- _WHAT THE TASK REQUIRES_
Print the entries verbatim, leaving out the images they contain.

- _INPUT FOR THIS TASK_

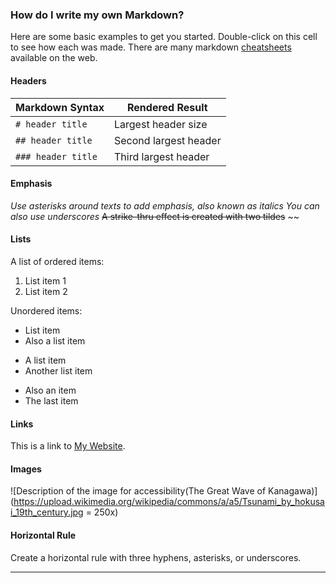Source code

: ### How do I write my own Markdown?
Here are some basic examples to get you started. Double-click on this cell to see how each was made. There are many markdown [cheatsheets](https://www.markdownguide.org/basic-syntax) available on the web.

#### Headers

|Markdown Syntax|Rendered Result|
|---|---|
|`# header title`| Largest header size |
|`## header title`| Second largest header |
|`### header title`| Third largest header |

#### Emphasis

*Use asterisks around texts to add emphasis, also known as italics*
_You can also use underscores_
~~A strike-thru effect is created with two tildes~~ ~~

#### Lists

A list of ordered items:
1. List item 1
2. List item 2

Unordered items:
* List item
* Also a list item

+ A list item
+ Another list item

- Also an item
- The last item

#### Links

This is a link to [My Website](http://rdavidbeales.com). 

#### Images

![Description of the image for accessibility(The Great Wave of Kanagawa)](https://upload.wikimedia.org/wikipedia/commons/a/a5/Tsunami_by_hokusai_19th_century.jpg = 250x)

#### Horizontal Rule

Create a horizontal rule with three hyphens, asterisks, or underscores.
____
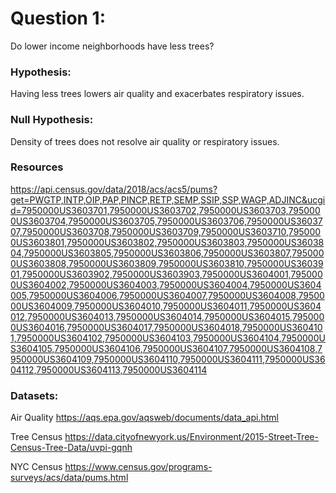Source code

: # Question 1: 
Do lower income neighborhoods have less trees?

### Hypothesis:  
Having less trees lowers air quality and exacerbates respiratory  issues.

### Null Hypothesis: 
Density of trees does not resolve air quality or respiratory issues.

### Resources
https://api.census.gov/data/2018/acs/acs5/pums?get=PWGTP,INTP,OIP,PAP,PINCP,RETP,SEMP,SSIP,SSP,WAGP,ADJINC&ucgid=7950000US3603701,7950000US3603702,7950000US3603703,7950000US3603704,7950000US3603705,7950000US3603706,7950000US3603707,7950000US3603708,7950000US3603709,7950000US3603710,7950000US3603801,7950000US3603802,7950000US3603803,7950000US3603804,7950000US3603805,7950000US3603806,7950000US3603807,7950000US3603808,7950000US3603809,7950000US3603810,7950000US3603901,7950000US3603902,7950000US3603903,7950000US3604001,7950000US3604002,7950000US3604003,7950000US3604004,7950000US3604005,7950000US3604006,7950000US3604007,7950000US3604008,7950000US3604009,7950000US3604010,7950000US3604011,7950000US3604012,7950000US3604013,7950000US3604014,7950000US3604015,7950000US3604016,7950000US3604017,7950000US3604018,7950000US3604101,7950000US3604102,7950000US3604103,7950000US3604104,7950000US3604105,7950000US3604106,7950000US3604107,7950000US3604108,7950000US3604109,7950000US3604110,7950000US3604111,7950000US3604112,7950000US3604113,7950000US3604114

### Datasets:
Air Quality 
https://aqs.epa.gov/aqsweb/documents/data_api.html
	
Tree Census
https://data.cityofnewyork.us/Environment/2015-Street-Tree-Census-Tree-Data/uvpi-gqnh

NYC Census
https://www.census.gov/programs-surveys/acs/data/pums.html
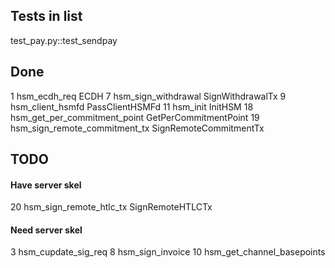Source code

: ## Tests in list

test_pay.py::test_sendpay

## Done

1   hsm_ecdh_req						ECDH
7   hsm_sign_withdrawal					SignWithdrawalTx
9   hsm_client_hsmfd					PassClientHSMFd
11  hsm_init							InitHSM
18  hsm_get_per_commitment_point		GetPerCommitmentPoint
19  hsm_sign_remote_commitment_tx		SignRemoteCommitmentTx

## TODO

#### Have server skel

20  hsm_sign_remote_htlc_tx				SignRemoteHTLCTx

#### Need server skel

3   hsm_cupdate_sig_req
8   hsm_sign_invoice
10  hsm_get_channel_basepoints

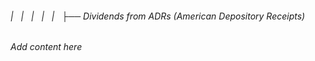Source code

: ###### |   |   |   |   |   ├── Dividends from ADRs (American Depository Receipts)

*Add content here*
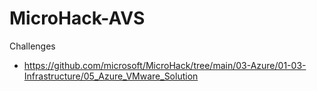 # MicroHack-AVS

Challenges
- https://github.com/microsoft/MicroHack/tree/main/03-Azure/01-03-Infrastructure/05_Azure_VMware_Solution
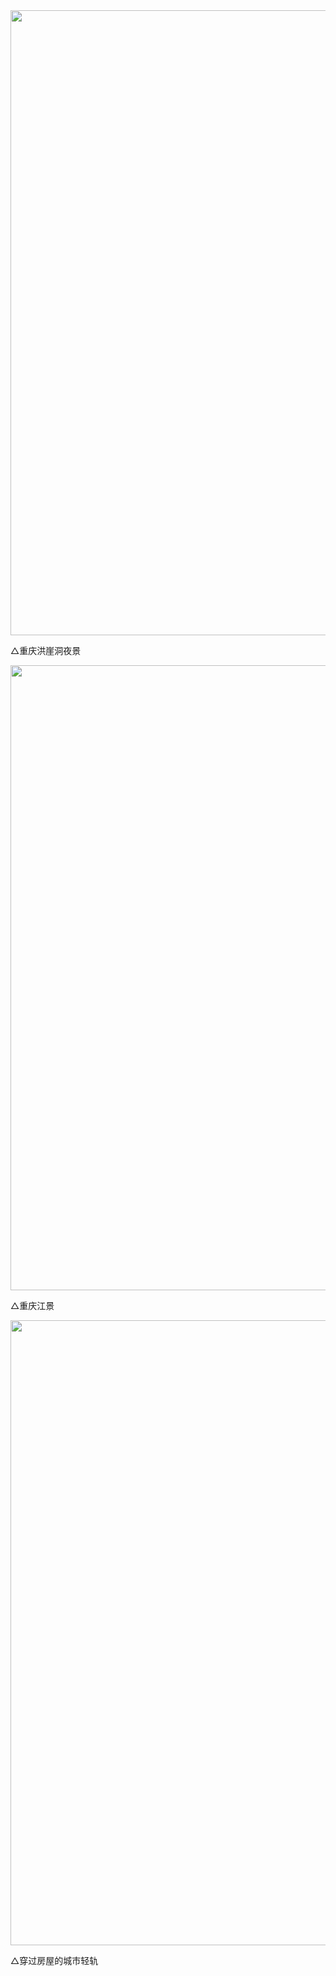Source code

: <img src="https://i.loli.net/2019/08/31/tC9E2bwcWSXVA1g.jpg" width="1000"> 

△重庆洪崖洞夜景

<img src="https://i.loli.net/2019/08/31/okCeyzVwdsBQOtc.jpg" width="1000"> 

△重庆江景

<img src="https://i.loli.net/2019/08/31/Bgy1LrcUbZFjoWG.jpg" width="1000"> 

△穿过房屋的城市轻轨

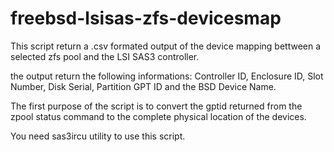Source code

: # freebsd-lsisas-zfs-devicesmap
This script return a .csv formated output of the device mapping bettween a selected zfs pool and the LSI SAS3 controller.

the output return the following informations:
Controller ID, Enclosure ID, Slot Number, Disk Serial, Partition GPT ID and the BSD Device Name.

The first purpose of the script is to convert the gptid returned from the zpool status command to the complete physical location of the devices.

You need sas3ircu utility to use this script.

- _THE ANSWER_
Source code

: ### How do I write my own Markdown?
Here are some basic examples to get you started. Double-click on this cell to see how each was made. There are many markdown [cheatsheets](https://www.markdownguide.org/basic-syntax) available on the web.

#### Headers

|Markdown Syntax|Rendered Result|
|---|---|
|`# header title`| Largest header size |
|`## header title`| Second largest header |
|`### header title`| Third largest header |

#### Emphasis

*Use asterisks around texts to add emphasis, also known as italics*
_You can also use underscores_
~~A strike-thru effect is created with two tildes~~ ~~

#### Lists

A list of ordered items:
1. List item 1
2. List item 2

Unordered items:
* List item
* Also a list item

+ A list item
+ Another list item

- Also an item
- The last item

#### Links

This is a link to [My Website](http://rdavidbeales.com). 

#### Images

![Description of the image for accessibility(The Great Wave of Kanagawa)](https://upload.wikimedia.org/wikipedia/commons/a/a5/Tsunami_by_hokusai_19th_century.jpg = 250x)

#### Horizontal Rule

Create a horizontal rule with three hyphens, asterisks, or underscores.
____
Source code

: # Question 1: 
Do lower income neighborhoods have less trees?

### Hypothesis:  
Having less trees lowers air quality and exacerbates respiratory  issues.

### Null Hypothesis: 
Density of trees does not resolve air quality or respiratory issues.

### Resources
https://api.census.gov/data/2018/acs/acs5/pums?get=PWGTP,INTP,OIP,PAP,PINCP,RETP,SEMP,SSIP,SSP,WAGP,ADJINC&ucgid=7950000US3603701,7950000US3603702,7950000US3603703,7950000US3603704,7950000US3603705,7950000US3603706,7950000US3603707,7950000US3603708,7950000US3603709,7950000US3603710,7950000US3603801,7950000US3603802,7950000US3603803,7950000US3603804,7950000US3603805,7950000US3603806,7950000US3603807,7950000US3603808,7950000US3603809,7950000US3603810,7950000US3603901,7950000US3603902,7950000US3603903,7950000US3604001,7950000US3604002,7950000US3604003,7950000US3604004,7950000US3604005,7950000US3604006,7950000US3604007,7950000US3604008,7950000US3604009,7950000US3604010,7950000US3604011,7950000US3604012,7950000US3604013,7950000US3604014,7950000US3604015,7950000US3604016,7950000US3604017,7950000US3604018,7950000US3604101,7950000US3604102,7950000US3604103,7950000US3604104,7950000US3604105,7950000US3604106,7950000US3604107,7950000US3604108,7950000US3604109,7950000US3604110,7950000US3604111,7950000US3604112,7950000US3604113,7950000US3604114

### Datasets:
Air Quality 
https://aqs.epa.gov/aqsweb/documents/data_api.html
	
Tree Census
https://data.cityofnewyork.us/Environment/2015-Street-Tree-Census-Tree-Data/uvpi-gqnh

NYC Census
https://www.census.gov/programs-surveys/acs/data/pums.html
Source code

: ## Tests in list

test_pay.py::test_sendpay

## Done

1   hsm_ecdh_req						ECDH
7   hsm_sign_withdrawal					SignWithdrawalTx
9   hsm_client_hsmfd					PassClientHSMFd
11  hsm_init							InitHSM
18  hsm_get_per_commitment_point		GetPerCommitmentPoint
19  hsm_sign_remote_commitment_tx		SignRemoteCommitmentTx

## TODO

#### Have server skel

20  hsm_sign_remote_htlc_tx				SignRemoteHTLCTx

#### Need server skel

3   hsm_cupdate_sig_req
8   hsm_sign_invoice
10  hsm_get_channel_basepoints

Source code

: ###### |   |   |   |   |   ├── Dividends from ADRs (American Depository Receipts)

*Add content here*
 # MicroHack-AVS

Challenges
- https://github.com/microsoft/MicroHack/tree/main/03-Azure/01-03-Infrastructure/05_Azure_VMware_Solution
Source code

: <img src="https://i.loli.net/2019/08/31/tC9E2bwcWSXVA1g.jpg" width="1000"> 

△重庆洪崖洞夜景

<img src="https://i.loli.net/2019/08/31/okCeyzVwdsBQOtc.jpg" width="1000"> 

△重庆江景

<img src="https://i.loli.net/2019/08/31/Bgy1LrcUbZFjoWG.jpg" width="1000"> 

△穿过房屋的城市轻轨

Source code

: # freebsd-lsisas-zfs-devicesmap
This script return a .csv formated output of the device mapping bettween a selected zfs pool and the LSI SAS3 controller.

the output return the following informations:
Controller ID, Enclosure ID, Slot Number, Disk Serial, Partition GPT ID and the BSD Device Name.

The first purpose of the script is to convert the gptid returned from the zpool status command to the complete physical location of the devices.

You need sas3ircu utility to use this script.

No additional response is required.